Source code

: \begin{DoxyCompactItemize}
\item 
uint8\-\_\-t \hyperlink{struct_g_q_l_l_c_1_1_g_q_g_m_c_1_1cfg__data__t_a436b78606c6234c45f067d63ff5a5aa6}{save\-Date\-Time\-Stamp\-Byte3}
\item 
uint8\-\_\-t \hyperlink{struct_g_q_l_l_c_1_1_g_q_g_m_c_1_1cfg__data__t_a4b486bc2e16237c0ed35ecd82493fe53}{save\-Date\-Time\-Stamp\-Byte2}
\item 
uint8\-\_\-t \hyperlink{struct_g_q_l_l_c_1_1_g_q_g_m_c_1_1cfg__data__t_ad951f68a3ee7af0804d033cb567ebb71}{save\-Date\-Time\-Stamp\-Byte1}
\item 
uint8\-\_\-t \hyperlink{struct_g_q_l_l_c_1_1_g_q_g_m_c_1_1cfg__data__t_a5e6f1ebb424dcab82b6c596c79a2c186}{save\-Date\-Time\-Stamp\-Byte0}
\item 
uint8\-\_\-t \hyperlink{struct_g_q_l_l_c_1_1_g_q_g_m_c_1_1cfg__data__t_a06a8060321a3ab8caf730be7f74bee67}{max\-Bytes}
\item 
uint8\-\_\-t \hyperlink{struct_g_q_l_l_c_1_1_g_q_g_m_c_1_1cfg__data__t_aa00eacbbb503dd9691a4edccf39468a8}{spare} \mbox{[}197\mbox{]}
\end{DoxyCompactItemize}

==

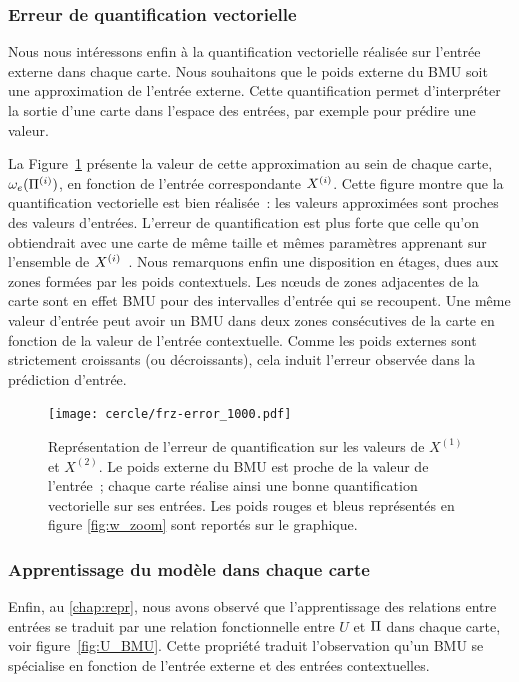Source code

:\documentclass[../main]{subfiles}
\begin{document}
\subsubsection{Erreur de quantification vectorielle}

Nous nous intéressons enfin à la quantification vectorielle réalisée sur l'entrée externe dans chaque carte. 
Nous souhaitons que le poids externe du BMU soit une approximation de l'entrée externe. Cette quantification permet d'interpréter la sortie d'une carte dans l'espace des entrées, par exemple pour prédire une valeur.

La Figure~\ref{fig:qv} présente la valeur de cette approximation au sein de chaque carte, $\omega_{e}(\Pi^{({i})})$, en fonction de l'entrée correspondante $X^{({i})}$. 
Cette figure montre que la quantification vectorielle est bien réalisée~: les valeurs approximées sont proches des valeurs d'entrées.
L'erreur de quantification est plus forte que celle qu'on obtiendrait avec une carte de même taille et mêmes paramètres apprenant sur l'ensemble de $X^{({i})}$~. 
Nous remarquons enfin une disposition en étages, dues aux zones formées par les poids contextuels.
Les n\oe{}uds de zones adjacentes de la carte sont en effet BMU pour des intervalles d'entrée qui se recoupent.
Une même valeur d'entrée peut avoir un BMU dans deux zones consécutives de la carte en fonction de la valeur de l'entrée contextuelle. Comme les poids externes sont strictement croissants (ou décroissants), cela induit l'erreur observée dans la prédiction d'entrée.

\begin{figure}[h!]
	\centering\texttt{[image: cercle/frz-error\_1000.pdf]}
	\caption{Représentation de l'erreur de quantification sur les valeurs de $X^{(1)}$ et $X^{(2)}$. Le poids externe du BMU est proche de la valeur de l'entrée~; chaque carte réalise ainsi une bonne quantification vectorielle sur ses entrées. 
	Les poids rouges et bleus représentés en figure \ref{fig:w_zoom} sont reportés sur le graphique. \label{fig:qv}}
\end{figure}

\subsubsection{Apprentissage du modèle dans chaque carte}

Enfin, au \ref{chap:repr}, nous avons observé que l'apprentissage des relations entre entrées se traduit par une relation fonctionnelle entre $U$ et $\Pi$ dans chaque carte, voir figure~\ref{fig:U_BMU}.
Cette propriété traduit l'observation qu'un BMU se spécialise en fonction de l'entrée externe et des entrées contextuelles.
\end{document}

**TASK OBJECTIVE**
Above are the records; repeat exactly the lines from the one holding "Les poids rouges" down to the one holding "nous avons observé", end lines included.

**REPLY**
	Les poids rouges et bleus représentés en figure \ref{fig:w_zoom} sont reportés sur le graphique. \label{fig:qv}}
\end{figure}

\subsubsection{Apprentissage du modèle dans chaque carte}

Enfin, au \ref{chap:repr}, nous avons observé que l'apprentissage des relations entre entrées se traduit par une relation fonctionnelle entre $U$ et $\Pi$ dans chaque carte, voir figure~\ref{fig:U_BMU}.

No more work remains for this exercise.